バナナによく似た巨大な植物エンセーテ。その茎と地下部には食用となる大量のでんぷんが蓄えられています。食べ物としてだけでなく葉や茎が様々な用途にも利用されるエンセーテは、エチオピアの高地に暮らす人びとにとって欠かすことのできない大切な作物です。そして、エンセーテにはふつうの作物と比べて一風変わった不思議な特徴がいくつかあります。今回の講座では、エンセーテというエチオピア固有の作物との出会いを糸口に、なぜこの作物の研究に取り組むようになったのかを紹介しながら、アフリカ農村の豊かな食文化と、植物と共に生きる人びとの暮らしについてお話します。


日 時:2012年1月21日(土) 午後3時~5時

会 場:京都大学稲盛財団記念館3階 中会議室
http://jambo.africa.kyoto-u.ac.jp/~front-a/access.html
講 師:重田 眞義 (京都大学アフリカ地域研究資料センター 教授)



 

 

講師プロフィール

重田 眞義 (しげた まさよし)
京都大学アフリカ地域研究資料センター長、教授。

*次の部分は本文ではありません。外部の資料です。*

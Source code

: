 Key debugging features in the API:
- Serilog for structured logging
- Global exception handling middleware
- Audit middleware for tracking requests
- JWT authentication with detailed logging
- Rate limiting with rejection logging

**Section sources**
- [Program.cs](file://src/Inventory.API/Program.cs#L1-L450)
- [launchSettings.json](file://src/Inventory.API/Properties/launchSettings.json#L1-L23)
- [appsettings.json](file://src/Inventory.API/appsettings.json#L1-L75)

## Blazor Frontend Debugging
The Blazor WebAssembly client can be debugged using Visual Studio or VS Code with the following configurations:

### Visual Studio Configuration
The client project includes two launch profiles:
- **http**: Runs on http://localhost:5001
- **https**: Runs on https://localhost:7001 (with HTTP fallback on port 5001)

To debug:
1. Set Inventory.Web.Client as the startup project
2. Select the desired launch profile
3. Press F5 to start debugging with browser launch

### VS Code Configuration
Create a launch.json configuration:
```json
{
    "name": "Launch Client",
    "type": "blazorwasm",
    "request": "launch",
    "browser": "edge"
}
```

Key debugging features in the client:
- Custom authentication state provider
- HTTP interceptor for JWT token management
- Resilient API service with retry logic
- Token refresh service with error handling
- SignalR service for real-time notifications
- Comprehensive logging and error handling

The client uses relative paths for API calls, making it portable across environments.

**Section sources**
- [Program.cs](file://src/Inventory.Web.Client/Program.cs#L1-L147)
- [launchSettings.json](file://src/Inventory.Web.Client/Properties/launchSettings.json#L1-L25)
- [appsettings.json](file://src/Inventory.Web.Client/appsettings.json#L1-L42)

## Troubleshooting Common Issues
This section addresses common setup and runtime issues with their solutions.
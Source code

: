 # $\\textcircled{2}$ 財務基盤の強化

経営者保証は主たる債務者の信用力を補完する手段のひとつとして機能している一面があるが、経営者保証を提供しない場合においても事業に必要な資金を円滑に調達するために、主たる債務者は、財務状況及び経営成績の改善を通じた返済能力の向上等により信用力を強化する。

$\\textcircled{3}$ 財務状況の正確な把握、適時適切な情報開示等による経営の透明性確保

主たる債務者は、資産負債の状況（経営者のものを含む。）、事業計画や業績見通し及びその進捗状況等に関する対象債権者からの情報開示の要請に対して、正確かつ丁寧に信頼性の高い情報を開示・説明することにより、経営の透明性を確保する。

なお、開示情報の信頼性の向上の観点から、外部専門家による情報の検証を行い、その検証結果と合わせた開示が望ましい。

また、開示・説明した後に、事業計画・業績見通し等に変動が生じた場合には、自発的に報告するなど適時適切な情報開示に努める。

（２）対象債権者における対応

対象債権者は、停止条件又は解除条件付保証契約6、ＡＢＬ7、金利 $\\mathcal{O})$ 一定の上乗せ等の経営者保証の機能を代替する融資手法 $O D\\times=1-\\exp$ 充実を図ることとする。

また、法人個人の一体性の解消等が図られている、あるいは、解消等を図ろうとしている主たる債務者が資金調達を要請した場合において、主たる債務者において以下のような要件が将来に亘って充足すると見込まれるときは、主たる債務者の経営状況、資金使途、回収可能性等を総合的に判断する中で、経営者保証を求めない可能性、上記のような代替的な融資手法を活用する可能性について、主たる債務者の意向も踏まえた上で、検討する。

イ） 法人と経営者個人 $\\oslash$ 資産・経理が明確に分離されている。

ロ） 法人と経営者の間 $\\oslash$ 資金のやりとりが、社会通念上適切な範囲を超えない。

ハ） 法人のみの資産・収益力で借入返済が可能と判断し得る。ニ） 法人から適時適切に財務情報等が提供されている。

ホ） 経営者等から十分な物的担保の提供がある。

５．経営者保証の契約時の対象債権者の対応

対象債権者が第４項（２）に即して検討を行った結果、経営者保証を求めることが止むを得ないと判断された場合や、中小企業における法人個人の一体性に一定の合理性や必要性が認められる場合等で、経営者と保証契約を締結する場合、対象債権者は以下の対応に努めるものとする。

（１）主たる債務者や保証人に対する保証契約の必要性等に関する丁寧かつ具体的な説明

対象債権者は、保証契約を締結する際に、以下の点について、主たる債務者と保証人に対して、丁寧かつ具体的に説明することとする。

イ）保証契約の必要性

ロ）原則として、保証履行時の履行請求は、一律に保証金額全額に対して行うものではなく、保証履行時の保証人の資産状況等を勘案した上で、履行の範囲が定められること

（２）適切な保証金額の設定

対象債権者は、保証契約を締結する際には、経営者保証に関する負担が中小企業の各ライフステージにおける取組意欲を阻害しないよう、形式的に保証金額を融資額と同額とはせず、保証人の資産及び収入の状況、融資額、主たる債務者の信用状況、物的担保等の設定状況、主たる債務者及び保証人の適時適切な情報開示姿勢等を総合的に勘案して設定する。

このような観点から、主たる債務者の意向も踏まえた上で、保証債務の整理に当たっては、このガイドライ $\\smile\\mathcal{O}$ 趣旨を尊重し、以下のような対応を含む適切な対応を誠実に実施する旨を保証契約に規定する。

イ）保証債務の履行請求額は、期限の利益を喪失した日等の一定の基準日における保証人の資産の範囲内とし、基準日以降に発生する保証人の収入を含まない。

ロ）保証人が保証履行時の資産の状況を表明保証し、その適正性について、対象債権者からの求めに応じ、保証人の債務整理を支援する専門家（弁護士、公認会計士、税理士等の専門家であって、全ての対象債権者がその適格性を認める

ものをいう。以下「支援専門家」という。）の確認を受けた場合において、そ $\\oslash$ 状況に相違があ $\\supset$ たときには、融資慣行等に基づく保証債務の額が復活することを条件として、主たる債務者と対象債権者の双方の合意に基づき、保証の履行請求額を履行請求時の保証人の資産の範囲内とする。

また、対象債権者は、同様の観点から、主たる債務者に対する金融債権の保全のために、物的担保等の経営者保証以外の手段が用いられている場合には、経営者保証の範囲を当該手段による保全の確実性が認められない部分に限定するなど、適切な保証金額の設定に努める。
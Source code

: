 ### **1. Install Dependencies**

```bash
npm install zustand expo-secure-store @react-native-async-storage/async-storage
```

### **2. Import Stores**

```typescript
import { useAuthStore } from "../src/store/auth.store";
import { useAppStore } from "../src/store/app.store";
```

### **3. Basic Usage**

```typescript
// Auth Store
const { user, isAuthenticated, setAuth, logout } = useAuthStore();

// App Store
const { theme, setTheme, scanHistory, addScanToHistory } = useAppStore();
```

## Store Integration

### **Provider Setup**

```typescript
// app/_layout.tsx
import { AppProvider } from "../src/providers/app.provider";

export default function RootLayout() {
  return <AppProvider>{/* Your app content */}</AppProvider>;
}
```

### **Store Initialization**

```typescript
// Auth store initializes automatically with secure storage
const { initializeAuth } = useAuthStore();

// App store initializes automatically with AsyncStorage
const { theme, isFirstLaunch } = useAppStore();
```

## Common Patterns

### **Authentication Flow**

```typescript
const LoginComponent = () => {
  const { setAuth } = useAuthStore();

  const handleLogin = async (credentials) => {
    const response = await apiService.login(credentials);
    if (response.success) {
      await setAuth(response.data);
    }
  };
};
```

1956年京都府生まれ。京都大学農学研究科博士課程修了、農学博士。専門はアフリカ地域研究、人類学、民族植物学。おもな論文に「ヒト-植物関係の実相」「エチオピア起源の作物エンセーテの多様性を守る人々の営み」「嗜好品とともにすぎゆくエチオピア高地の一日」。編著に『アフリカ農業の諸問題』(京都大学学術出版会)、『睡眠文化を学ぶ人のために』(世界思想社)など。NPO法人アジアとアフリカをつなぐ会の代表としてエチオピアでの地域発展プロジェクトをおこなっている。